* EXERCISE PROMPT *
Return all lines of the data in which the string "difícil" occurs.

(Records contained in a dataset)
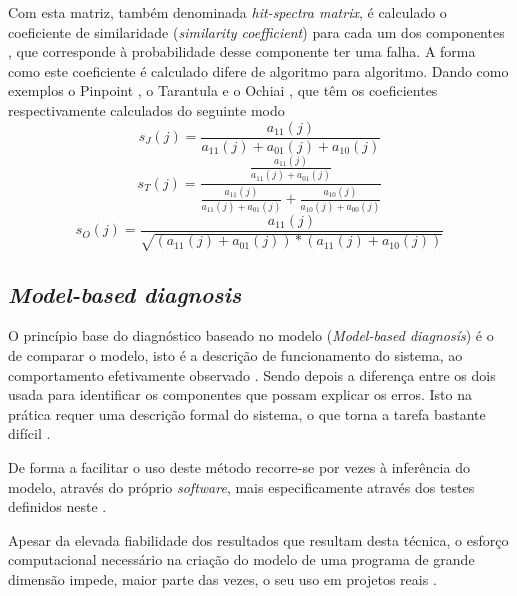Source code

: Com esta matriz, também denominada \emph{hit-spectra matrix}, é calculado o coeficiente de similaridade (\emph{similarity coefficient}) para cada um dos componentes \cite{Abreu2009}, que corresponde à probabilidade desse componente ter uma falha. A forma como este coeficiente é calculado difere de algoritmo para algoritmo. Dando como exemplos o Pinpoint \cite{Chen2002}, o Tarantula \cite{Jones2005} e o Ochiai \cite{Abreu2007a}, que têm os coeficientes respectivamente calculados do seguinte modo
%
\begin{equation}
	s_J(j) = \frac {a_{11}(j)} {a_{11}(j) + a_{01}(j) + a_{10}(j)}
\end{equation}
%
\begin{equation}
	s_T(j) = \frac  { \frac {a_{11}(j)} {a_{11}(j) + a_{01}(j)} } 
				 	{ \frac{a_{11}(j)}{a_{11}(j) + a_{01}(j)} + \frac{a_{10}(j)}{a_{10}(j) + a_{00}(j)}}
\end{equation}
%
\begin{equation}
	s_O(j) = \frac  {a_{11}(j)} 
				 	{\sqrt{(a_{11}(j) + a_{01}(j)) * (a_{11}(j) + a_{10}(j))}}
\end{equation}




% 
%

\subsection{\emph{Model-based diagnosis}}

O princípio base do diagnóstico baseado no modelo (\emph{Model-based diagnosís}) é o de comparar o modelo, isto é a descrição de funcionamento do sistema, ao comportamento efetivamente observado \cite{Mayer2008}. Sendo depois a diferença entre os dois usada para identificar os componentes que possam explicar os erros. Isto na prática requer uma descrição formal do sistema, o que torna a tarefa bastante difícil \cite{Perez2004}.

De forma a facilitar o uso deste método recorre-se por vezes à inferência do modelo, através do próprio \emph{software}, mais especificamente através dos testes definidos neste \cite{Perez2004}.

Apesar da elevada fiabilidade dos resultados que resultam desta técnica, o esforço computacional necessário na criação do modelo de uma programa de grande dimensão impede, maior parte das vezes, o seu uso em projetos reais \cite{Mayer2008}.

% 
%

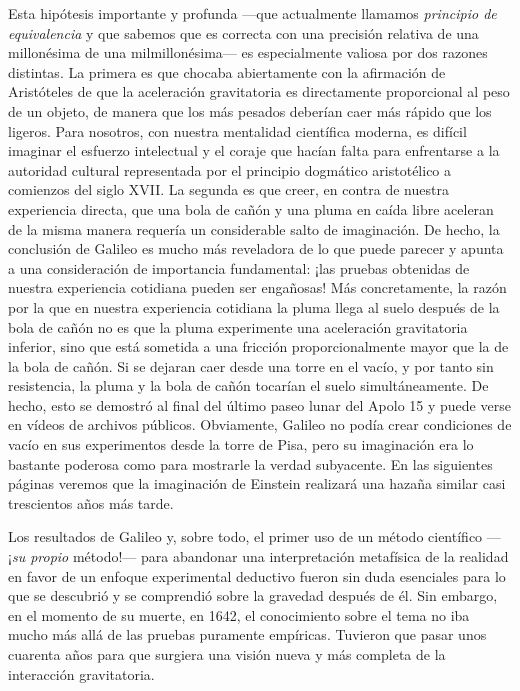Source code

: Esta hipótesis importante y profunda ---que actualmente llamamos \emph{principio de
equivalencia} y que
sabemos que es correcta con una precisión relativa de una millonésima de una
milmillonésima--- es especialmente valiosa por dos razones distintas. La primera
es que chocaba abiertamente con la afirmación de Aristóteles de que la aceleración
gravitatoria es directamente proporcional al peso de un objeto, de manera que los
más pesados deberían caer más rápido que los ligeros. Para nosotros, con nuestra
mentalidad científica moderna, es difícil imaginar el esfuerzo intelectual y el
coraje que hacían falta para enfrentarse a la autoridad cultural representada por
el principio dogmático aristotélico a comienzos del siglo XVII. La segunda es que
creer, en contra de nuestra experiencia directa, que una bola de cañón y una pluma
en caída libre aceleran de la misma manera requería
un considerable salto de imaginación. De hecho, la conclusión de Galileo es mucho
más reveladora de lo que puede parecer y apunta a una consideración de importancia
fundamental: ¡las pruebas obtenidas de nuestra experiencia cotidiana pueden ser
engañosas! Más concretamente, la razón por la que en nuestra experiencia cotidiana
la pluma llega al suelo después de la bola de cañón no es que la pluma experimente
una aceleración gravitatoria inferior, sino que está sometida a una fricción
proporcionalmente mayor que la de la bola de cañón. Si se dejaran caer desde una
torre en el vacío, y por tanto sin resistencia, la pluma y la bola
de cañón tocarían el suelo simultáneamente. De hecho, esto se demostró al final del
último paseo lunar del Apolo 15 y puede verse en vídeos de archivos públicos.
Obviamente, Galileo no podía crear condiciones de vacío en sus experimentos desde
la torre de Pisa, pero su imaginación era lo bastante poderosa como para mostrarle
la verdad subyacente. En las siguientes páginas veremos que la imaginación de
Einstein realizará una hazaña similar casi trescientos años más tarde.

Los resultados de Galileo y, sobre todo, el primer uso de un método
científico ---¡\emph{su propio} método!---
para abandonar una interpretación metafísica de la realidad en favor de un enfoque
experimental deductivo fueron sin duda esenciales para lo que se descubrió y se
comprendió sobre la gravedad después de él. Sin embargo, en el momento de su muerte,
en 1642, el conocimiento sobre el tema no iba mucho más allá de las pruebas puramente
empíricas. Tuvieron que pasar unos cuarenta años para que surgiera una visión nueva
y más completa de la interacción gravitatoria.

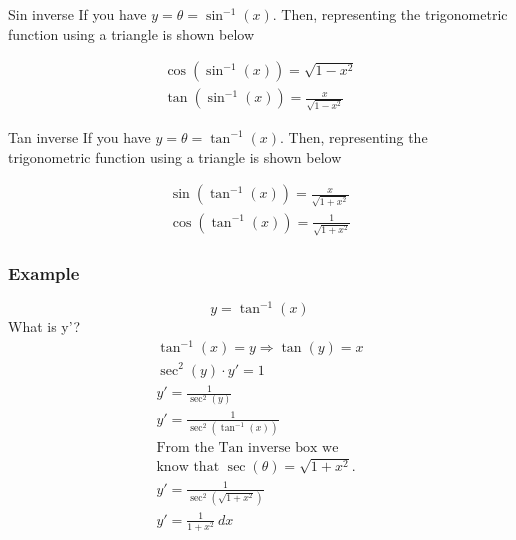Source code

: \documentclass[letterpaper,10pt,twoside,twocolumn,openany]{book}
\begin{document}
\begin{DndComment}{Sin inverse}
    If you have
    $
        y = \theta = \sin^{-1}(x)
    $.
    Then, representing the trigonometric function using a triangle is shown below\\
    \begin{gather}
        \cos(\sin^{-1}(x)) = \sqrt{1 - x^2}\\
        \tan(\sin^{-1}(x)) = \frac{x}{\sqrt{1 - x^2}}
    \end{gather}
\end{DndComment}

\begin{DndComment}{Tan inverse}
    If you have
    $
        y = \theta = \tan^{-1}(x)
    $.
    Then, representing the trigonometric function using a triangle is shown below\\
    \begin{gather}
        \sin(\tan^{-1}(x)) = \frac{x}{\sqrt{1 + x^2}}\\
        \cos(\tan^{-1}(x)) = \frac{1}{\sqrt{1 + x^2}}
    \end{gather}
\end{DndComment}

\newpage

\subsubsection{Example}
$$ 
    y = \tan^{-1}(x) 
$$
What is y'?
\begin{gather*}
    \tan^{-1}(x) = y \Rightarrow \tan(y) = x\\ 
    \sec^2(y)\cdot y' = 1\\ 
    y' = \frac{1}{\sec^2(y)}\\ 
    y' = \frac{1}{\sec^2(\tan^{-1}(x))}\\
    \text{From the Tan inverse box we}\\ 
    \text{know that $\sec(\theta) = \sqrt{1 + x^2}$.}\\ 
    y' = \frac{1}{\sec^2(\sqrt{1 + x^2})}\\ 
    y' = \frac{1}{1 + x^2}\ dx
\end{gather*}
\end{document}
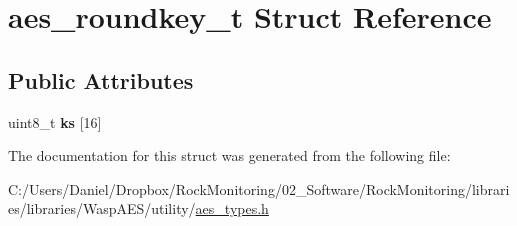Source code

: \hypertarget{structaes__roundkey__t}{}\section{aes\+\_\+roundkey\+\_\+t Struct Reference}
\label{structaes__roundkey__t}
\subsection*{Public Attributes}
\begin{DoxyCompactItemize}
\item 
uint8\+\_\+t {\bfseries ks} \mbox{[}16\mbox{]}\hypertarget{structaes__roundkey__t_a267994af3b4d2731dc8e0c38456c2d23}{}\label{structaes__roundkey__t_a267994af3b4d2731dc8e0c38456c2d23}

\end{DoxyCompactItemize}


The documentation for this struct was generated from the following file\+:\begin{DoxyCompactItemize}
\item 
C\+:/\+Users/\+Daniel/\+Dropbox/\+Rock\+Monitoring/02\+\_\+\+Software/\+Rock\+Monitoring/libraries/libraries/\+Wasp\+A\+E\+S/utility/\hyperlink{aes__types_8h}{aes\+\_\+types.\+h}\end{DoxyCompactItemize}
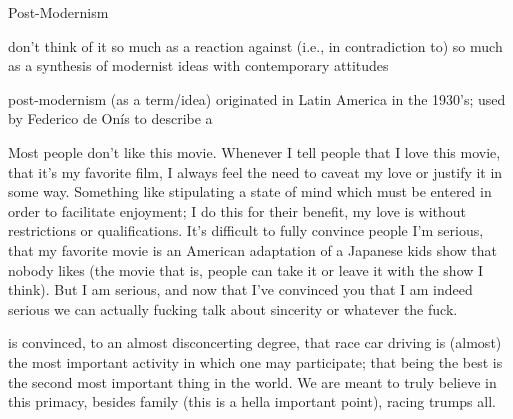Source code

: \documentclass[../butidigress.tex]{subfiles}
\begin{document}
\begin{somenotes}{Post-Modernism}
    \item don't think of it so much as a reaction against (i.e., in contradiction to) so much as a synthesis of modernist ideas with contemporary attitudes
    \item post-modernism (as a term/idea) originated in Latin America in the 1930's; used by Federico de Onís to describe a \autocite[4]{originspostmodernity}
\end{somenotes}




Most people don't like this movie.
Whenever I tell people that I love this movie, that it's my favorite film, I always feel the need to caveat my love or justify it in some way.
Something like stipulating a state of mind which must be entered in order to facilitate enjoyment; I do this for their benefit, my love is without restrictions or qualifications.
It's difficult to fully convince people I'm serious, that my favorite movie is an American adaptation of a Japanese kids show that nobody likes (the movie that is, people can take it or leave it with the show I think).
But I am serious, and now that I've convinced you that I am indeed serious we can actually fucking talk about sincerity or whatever the fuck.

 is convinced, to an almost disconcerting degree, that race car driving is (almost) the most important activity in which one may participate; that being the best is the second most important thing in the world.
We are meant to truly believe in this primacy, besides family (this is a hella important point), racing trumps all.
\end{document}
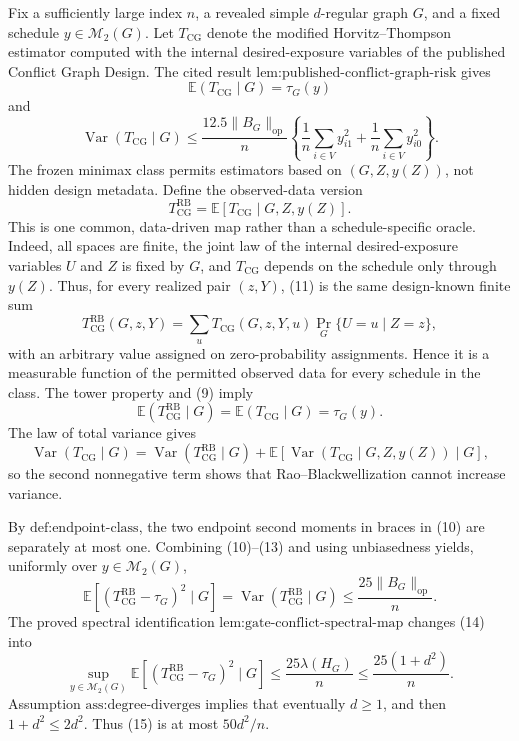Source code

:Fix a sufficiently large index \(n\), a revealed simple \(d\)-regular graph \(G\), and a fixed schedule \(y\in\mathcal M_2(G)\).  Let \(T_{\mathrm{CG}}\) denote the modified Horvitz--Thompson estimator computed with the internal desired-exposure variables of the published Conflict Graph Design.  The cited result \(\text{lem:published-conflict-graph-risk}\) gives
\[
\mathbb E(T_{\mathrm{CG}}\mid G)=\tau_G(y) \tag{9}
\]
and
\[
\operatorname{Var}(T_{\mathrm{CG}}\mid G)
\le \frac{12.5\|B_G\|_{\mathrm{op}}}{n}
\left\{\frac1n\sum_{i\in V}y_{i1}^2+
\frac1n\sum_{i\in V}y_{i0}^2\right\}. \tag{10}
\]
The frozen minimax class permits estimators based on \((G,Z,y(Z))\), not hidden design metadata.  Define the observed-data version
\[
T_{\mathrm{CG}}^{\mathrm{RB}}
=\mathbb E[T_{\mathrm{CG}}\mid G,Z,y(Z)]. \tag{11}
\]
This is one common, data-driven map rather than a schedule-specific oracle.  Indeed, all spaces are finite, the joint law of the internal desired-exposure variables \(U\) and \(Z\) is fixed by \(G\), and \(T_{\mathrm{CG}}\) depends on the schedule only through \(y(Z)\).  Thus, for every realized pair \((z,Y)\), (11) is the same design-known finite sum
\[
T_{\mathrm{CG}}^{\mathrm{RB}}(G,z,Y)
=\sum_u T_{\mathrm{CG}}(G,z,Y,u)\Pr_G\{U=u\mid Z=z\},
\]
with an arbitrary value assigned on zero-probability assignments.  Hence it is a measurable function of the permitted observed data for every schedule in the class.  The tower property and (9) imply
\[
\mathbb E(T_{\mathrm{CG}}^{\mathrm{RB}}\mid G)
=\mathbb E(T_{\mathrm{CG}}\mid G)=\tau_G(y). \tag{12}
\]
The law of total variance gives
\[
\operatorname{Var}(T_{\mathrm{CG}}\mid G)
=\operatorname{Var}(T_{\mathrm{CG}}^{\mathrm{RB}}\mid G)
+\mathbb E\!\left[\operatorname{Var}(T_{\mathrm{CG}}\mid G,Z,y(Z))\mid G\right], \tag{13}
\]
so the second nonnegative term shows that Rao--Blackwellization cannot increase variance.

By \(\text{def:endpoint-class}\), the two endpoint second moments in braces in (10) are separately at most one.  Combining (10)--(13) and using unbiasedness yields, uniformly over \(y\in\mathcal M_2(G)\),
\[
\mathbb E[(T_{\mathrm{CG}}^{\mathrm{RB}}-\tau_G)^2\mid G]
=\operatorname{Var}(T_{\mathrm{CG}}^{\mathrm{RB}}\mid G)
\le\frac{25\|B_G\|_{\mathrm{op}}}{n}. \tag{14}
\]
The proved spectral identification \(\text{lem:gate-conflict-spectral-map}\) changes (14) into
\[
\sup_{y\in\mathcal M_2(G)}
\mathbb E[(T_{\mathrm{CG}}^{\mathrm{RB}}-\tau_G)^2\mid G]
\le\frac{25\lambda(H_G)}{n}
\le\frac{25(1+d^2)}{n}. \tag{15}
\]
Assumption \(\text{ass:degree-diverges}\) implies that eventually \(d\ge1\), and then \(1+d^2\le2d^2\).  Thus (15) is at most \(50d^2/n\).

* ANSWER SPACE *
O princípio base do diagnóstico baseado no modelo (\emph{Model-based diagnosís}) é o de comparar o modelo, isto é a descrição de funcionamento do sistema, ao comportamento efetivamente observado \cite{Mayer2008}. Sendo depois a diferença entre os dois usada para identificar os componentes que possam explicar os erros. Isto na prática requer uma descrição formal do sistema, o que torna a tarefa bastante difícil \cite{Perez2004}.
mentalidad científica moderna, es difícil imaginar el esfuerzo intelectual y el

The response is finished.